しかし、彼らだけでは戦争を継続できない。
日中全面戦争や太平洋戦争へと拡大することもできない。
戦争するにも資金が要る。
その金はどこからでたのか。
国家予算である。
一般大衆から集めた税金である。
戦争が始まれば、国民からより多くの金が巻き上げることができた。
戦争すると、国民は増税で金を奪われる。
若者は兵士となり命を奪われる。
国民は平和な生活を奪われる。
最後には、アメリカ軍の焼夷弾空襲による一般市民の大虐殺であった。
しかし、その前に、中国大陸での、日本軍による中国人1000万人以上の大虐殺を忘れてはならない。
話を戻そう。
戦争するには資金が必要である。
その資金は、どこからでたのか。
国家予算である。
では、
誰が戦争予算を作るのか、
誰が軍事費の支払いを決定するのか。
国会である。
すなわち.国会議員たちが決定したのだ。
軍事予算を無制限に出せる「臨時軍事費特別会計」を設置したのは、近衛文麿内閣であり、国会での国会議員たちによる決議である。1937年秋のことである。

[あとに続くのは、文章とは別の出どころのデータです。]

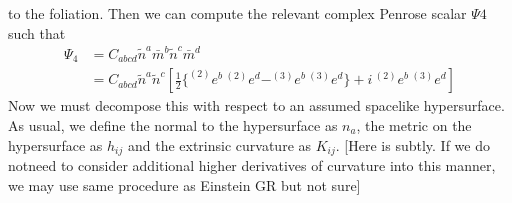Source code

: \documentclass[a4paper,oneside,openany,11pt]{memoir}
\numberwithin{equation}{section} %
\newcommand{\NOTE}[1]{{\color{blue}[#1]}}
\begin{document}
to the foliation. Then we can compute the relevant complex Penrose scalar $\Psi4$ such that
\begin{align}
\Psi_4 &= C_{abcd} \tilde{n}^a \bar{m}^b \tilde{n}^c \bar{m}^d \\
           &= C_{abcd} \tilde{n}^a \tilde{n}^c \left[\frac{1}{2} \{ ^{(2)}e^b \, ^{(2)}e^d - ^{(3)}e^b \, ^{(3)}e^d  \} + i \, ^{(2)}e^b \, ^{(3)}e^d \right] 
\end{align}
Now we must decompose this with respect to an assumed spacelike hypersurface. As usual, we define the normal to the hypersurface as $n_a$, the metric on the hypersurface as $h_{ij}$ and the extrinsic curvature as $K_{ij}$.
\NOTE{Here is subtly. If we do notneed to consider additional higher derivatives of curvature into this manner, we may use same procedure as Einstein GR but not sure}



	
\end{document}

この「臨時軍事費特別会計」こそ、軍事予算の無制限な増大をもたらした。
1937年から、多額の軍事予算が成立して、戦艦(大和、武蔵など)、戦闘機(零戦、隼など)、武器(新兵器であった戦車の増産、新型の大砲などなど)が、真珠湾攻撃までに増強され、増産されたことこそが、太平洋戦争を産んだ、と言える。
1937年7月7日の盧溝橋事件をきっかけとして、7月11日、近衛文麿内閣は、中国への日本軍の侵攻を閣議決定した。そして、昭和天皇が裁可して、中国への日本軍の侵攻が始まった。
それを利用して、1937年秋に戦時体制に突入したのである。
すなわち、先に書いた「臨時軍事費特別会計」の設置、そしてかの悪名高き「大本営の設置」である。
これも1937年秋なのである。
大本営が設置されたのは、太平洋戦争の時ではない。
日中戦争開始の年1937年の秋に設置された。
そして、その大本営は、敗戦まで続くのである。
日中戦争開始の年に設置された大本営こそが、1941年12月の日米戦争開始(真珠湾攻撃)、日本国民の苦渋の生活、敗戦へとつながるのである。
日中戦争開始(1937年7月11日の日本軍の中国大陸への侵攻)こそが、太平洋戦争を産んだのであり、日本国民を地獄に突き落としたのである。